* Task description *
Of the entries below, copy only those lines that contain the word "casinhas".

(Dataset excerpts)
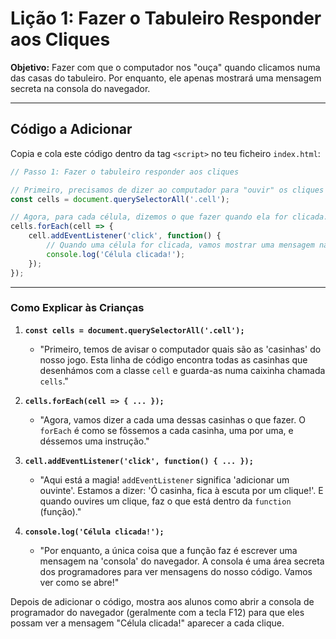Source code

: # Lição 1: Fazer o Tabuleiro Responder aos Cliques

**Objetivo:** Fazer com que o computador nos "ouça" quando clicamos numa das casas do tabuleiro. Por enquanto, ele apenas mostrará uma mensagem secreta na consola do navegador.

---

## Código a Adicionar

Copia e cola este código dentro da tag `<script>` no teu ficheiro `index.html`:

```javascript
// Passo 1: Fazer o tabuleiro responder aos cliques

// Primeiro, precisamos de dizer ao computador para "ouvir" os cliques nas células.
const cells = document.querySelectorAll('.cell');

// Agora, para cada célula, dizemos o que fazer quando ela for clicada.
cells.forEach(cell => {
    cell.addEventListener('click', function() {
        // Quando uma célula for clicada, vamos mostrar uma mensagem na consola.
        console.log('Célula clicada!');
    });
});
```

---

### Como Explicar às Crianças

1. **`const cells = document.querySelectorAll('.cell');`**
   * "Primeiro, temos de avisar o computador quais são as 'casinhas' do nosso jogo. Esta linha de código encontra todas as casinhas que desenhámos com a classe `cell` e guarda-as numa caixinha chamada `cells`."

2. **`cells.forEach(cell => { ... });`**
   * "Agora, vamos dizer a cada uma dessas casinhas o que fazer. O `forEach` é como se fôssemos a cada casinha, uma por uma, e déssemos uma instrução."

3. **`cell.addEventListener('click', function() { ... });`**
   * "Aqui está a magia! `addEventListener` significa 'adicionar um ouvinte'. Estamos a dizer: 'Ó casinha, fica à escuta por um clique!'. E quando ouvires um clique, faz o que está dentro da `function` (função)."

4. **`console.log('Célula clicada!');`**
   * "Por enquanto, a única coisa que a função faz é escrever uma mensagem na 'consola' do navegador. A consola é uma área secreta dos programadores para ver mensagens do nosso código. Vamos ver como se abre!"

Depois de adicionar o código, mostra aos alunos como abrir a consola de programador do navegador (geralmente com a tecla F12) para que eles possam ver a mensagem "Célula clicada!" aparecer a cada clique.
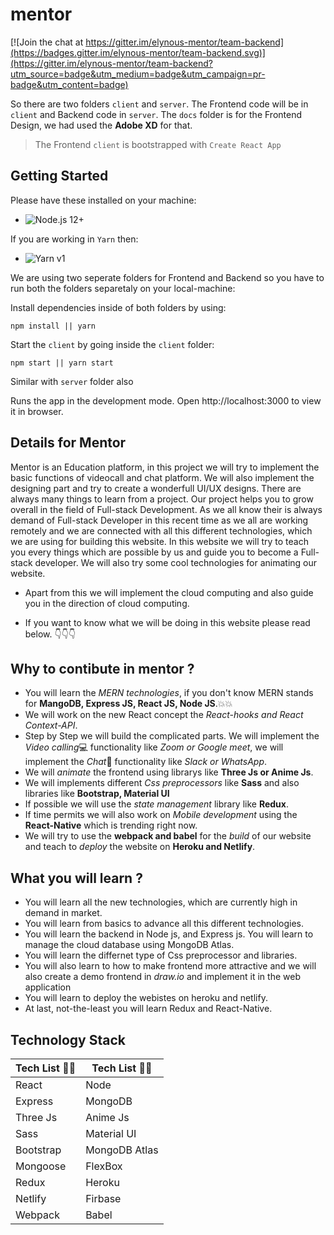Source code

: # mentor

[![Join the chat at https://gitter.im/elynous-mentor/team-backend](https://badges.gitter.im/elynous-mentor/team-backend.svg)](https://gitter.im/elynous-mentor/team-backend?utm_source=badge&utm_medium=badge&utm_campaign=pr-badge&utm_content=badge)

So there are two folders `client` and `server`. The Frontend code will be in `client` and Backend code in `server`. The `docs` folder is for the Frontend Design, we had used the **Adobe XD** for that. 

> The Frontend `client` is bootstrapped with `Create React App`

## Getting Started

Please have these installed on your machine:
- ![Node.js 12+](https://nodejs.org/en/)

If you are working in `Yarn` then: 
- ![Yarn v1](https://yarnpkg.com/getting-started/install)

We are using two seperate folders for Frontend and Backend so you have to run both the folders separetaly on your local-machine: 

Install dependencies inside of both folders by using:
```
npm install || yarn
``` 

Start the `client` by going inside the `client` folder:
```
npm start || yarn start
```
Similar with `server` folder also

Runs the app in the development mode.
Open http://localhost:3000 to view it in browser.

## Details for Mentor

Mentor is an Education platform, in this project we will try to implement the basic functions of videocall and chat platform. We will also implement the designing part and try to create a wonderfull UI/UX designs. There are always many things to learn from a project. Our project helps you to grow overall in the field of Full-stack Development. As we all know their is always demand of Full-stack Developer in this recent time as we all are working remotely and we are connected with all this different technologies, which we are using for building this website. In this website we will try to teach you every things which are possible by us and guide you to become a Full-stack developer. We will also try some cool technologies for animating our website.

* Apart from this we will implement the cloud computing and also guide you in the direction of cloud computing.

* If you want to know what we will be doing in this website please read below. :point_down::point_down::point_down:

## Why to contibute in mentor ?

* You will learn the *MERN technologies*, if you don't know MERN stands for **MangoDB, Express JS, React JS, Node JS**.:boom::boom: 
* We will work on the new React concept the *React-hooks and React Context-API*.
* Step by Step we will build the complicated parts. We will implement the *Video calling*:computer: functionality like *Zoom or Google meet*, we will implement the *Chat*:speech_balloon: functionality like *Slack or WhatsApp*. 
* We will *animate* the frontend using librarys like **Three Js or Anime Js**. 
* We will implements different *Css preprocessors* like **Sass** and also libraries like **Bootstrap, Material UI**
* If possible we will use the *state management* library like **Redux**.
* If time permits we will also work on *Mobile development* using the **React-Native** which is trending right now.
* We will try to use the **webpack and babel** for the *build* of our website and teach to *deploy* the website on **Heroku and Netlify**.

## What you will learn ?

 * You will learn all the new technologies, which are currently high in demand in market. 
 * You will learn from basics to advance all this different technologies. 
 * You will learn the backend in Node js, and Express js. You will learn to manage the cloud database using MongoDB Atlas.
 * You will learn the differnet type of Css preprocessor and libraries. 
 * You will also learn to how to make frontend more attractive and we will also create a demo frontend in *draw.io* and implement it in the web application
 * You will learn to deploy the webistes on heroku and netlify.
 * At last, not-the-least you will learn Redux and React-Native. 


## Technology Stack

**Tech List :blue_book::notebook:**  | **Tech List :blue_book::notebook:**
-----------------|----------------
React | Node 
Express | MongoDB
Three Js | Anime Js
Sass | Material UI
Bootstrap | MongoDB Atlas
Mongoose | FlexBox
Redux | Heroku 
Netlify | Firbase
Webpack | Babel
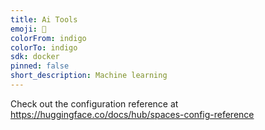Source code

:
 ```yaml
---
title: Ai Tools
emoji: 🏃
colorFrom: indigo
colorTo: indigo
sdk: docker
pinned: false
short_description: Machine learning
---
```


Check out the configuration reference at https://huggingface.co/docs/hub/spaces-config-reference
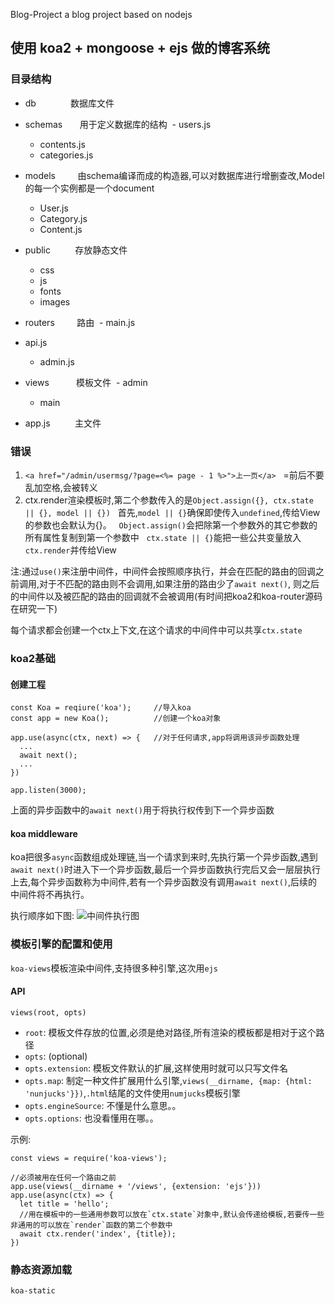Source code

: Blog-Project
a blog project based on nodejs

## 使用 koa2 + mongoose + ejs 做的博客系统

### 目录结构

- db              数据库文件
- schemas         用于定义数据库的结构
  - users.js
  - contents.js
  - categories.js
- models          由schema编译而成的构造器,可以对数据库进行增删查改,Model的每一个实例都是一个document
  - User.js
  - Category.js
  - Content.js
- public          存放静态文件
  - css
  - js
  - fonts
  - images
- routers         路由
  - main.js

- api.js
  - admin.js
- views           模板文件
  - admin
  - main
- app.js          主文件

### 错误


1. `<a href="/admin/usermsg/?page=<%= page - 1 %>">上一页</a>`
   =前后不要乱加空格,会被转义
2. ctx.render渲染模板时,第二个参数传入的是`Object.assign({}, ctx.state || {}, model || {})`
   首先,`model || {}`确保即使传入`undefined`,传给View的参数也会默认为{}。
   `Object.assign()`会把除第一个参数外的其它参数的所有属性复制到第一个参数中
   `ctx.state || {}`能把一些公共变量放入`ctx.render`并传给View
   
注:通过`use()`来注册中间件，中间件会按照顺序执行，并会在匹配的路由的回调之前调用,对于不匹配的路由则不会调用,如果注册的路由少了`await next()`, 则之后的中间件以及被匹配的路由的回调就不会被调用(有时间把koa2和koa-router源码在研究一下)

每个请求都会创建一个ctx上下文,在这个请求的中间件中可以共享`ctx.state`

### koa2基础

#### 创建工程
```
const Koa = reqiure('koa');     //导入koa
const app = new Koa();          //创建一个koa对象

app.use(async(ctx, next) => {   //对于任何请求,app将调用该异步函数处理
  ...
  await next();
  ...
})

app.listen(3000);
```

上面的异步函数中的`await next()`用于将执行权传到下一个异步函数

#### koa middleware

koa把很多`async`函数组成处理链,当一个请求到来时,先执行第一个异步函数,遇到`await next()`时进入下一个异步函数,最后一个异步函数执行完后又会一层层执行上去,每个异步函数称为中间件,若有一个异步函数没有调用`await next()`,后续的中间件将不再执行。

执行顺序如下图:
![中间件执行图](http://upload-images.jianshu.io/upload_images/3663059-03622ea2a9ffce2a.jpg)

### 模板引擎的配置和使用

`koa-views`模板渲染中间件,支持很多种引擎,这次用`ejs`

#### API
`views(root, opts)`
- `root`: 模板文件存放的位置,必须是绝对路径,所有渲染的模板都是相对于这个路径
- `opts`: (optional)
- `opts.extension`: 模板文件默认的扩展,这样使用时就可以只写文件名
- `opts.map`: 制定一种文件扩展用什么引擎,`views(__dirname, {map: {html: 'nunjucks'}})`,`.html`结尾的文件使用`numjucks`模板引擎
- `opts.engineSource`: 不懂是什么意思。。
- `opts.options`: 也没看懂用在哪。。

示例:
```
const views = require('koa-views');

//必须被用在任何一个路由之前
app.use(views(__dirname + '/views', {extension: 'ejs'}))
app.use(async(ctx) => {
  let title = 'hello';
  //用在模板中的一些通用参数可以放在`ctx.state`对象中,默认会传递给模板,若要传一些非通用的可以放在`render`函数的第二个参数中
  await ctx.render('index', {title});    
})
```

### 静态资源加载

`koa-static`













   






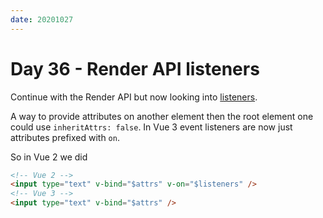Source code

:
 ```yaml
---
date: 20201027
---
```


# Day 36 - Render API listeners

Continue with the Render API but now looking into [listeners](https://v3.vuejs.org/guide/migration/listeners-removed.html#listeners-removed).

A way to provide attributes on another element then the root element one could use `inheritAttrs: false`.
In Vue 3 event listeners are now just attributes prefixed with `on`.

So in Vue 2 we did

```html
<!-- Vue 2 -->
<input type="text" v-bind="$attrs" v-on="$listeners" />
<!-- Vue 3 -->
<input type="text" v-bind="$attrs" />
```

* Response to the exercise *
   * "Primeiro, temos de avisar o computador quais são as 'casinhas' do nosso jogo. Esta linha de código encontra todas as casinhas que desenhámos com a classe `cell` e guarda-as numa caixinha chamada `cells`."
   * "Agora, vamos dizer a cada uma dessas casinhas o que fazer. O `forEach` é como se fôssemos a cada casinha, uma por uma, e déssemos uma instrução."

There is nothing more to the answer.